[Recorded information — start]

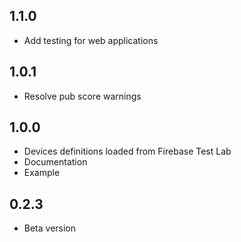 ## 1.1.0
* Add testing for web applications

## 1.0.1
* Resolve pub score warnings

## 1.0.0
* Devices definitions loaded from Firebase Test Lab
* Documentation
* Example
  
## 0.2.3
* Beta version
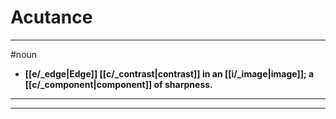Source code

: # Acutance
---
#noun
- **[[e/_edge|Edge]] [[c/_contrast|contrast]] in an [[i/_image|image]]; a [[c/_component|component]] of sharpness.**
---
---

[Recorded information — finish]

Instructions to follow: Only the lines from the one containing "Firebase Test Lab" through the final line of the material should appear in the answer, copied exactly and without any picture.

Response area:
* Devices definitions loaded from Firebase Test Lab
* Documentation
* Example
  
## 0.2.3
* Beta version
Source code

: # Acutance
---
#noun
- **[[e/_edge|Edge]] [[c/_contrast|contrast]] in an [[i/_image|image]]; a [[c/_component|component]] of sharpness.**
---
---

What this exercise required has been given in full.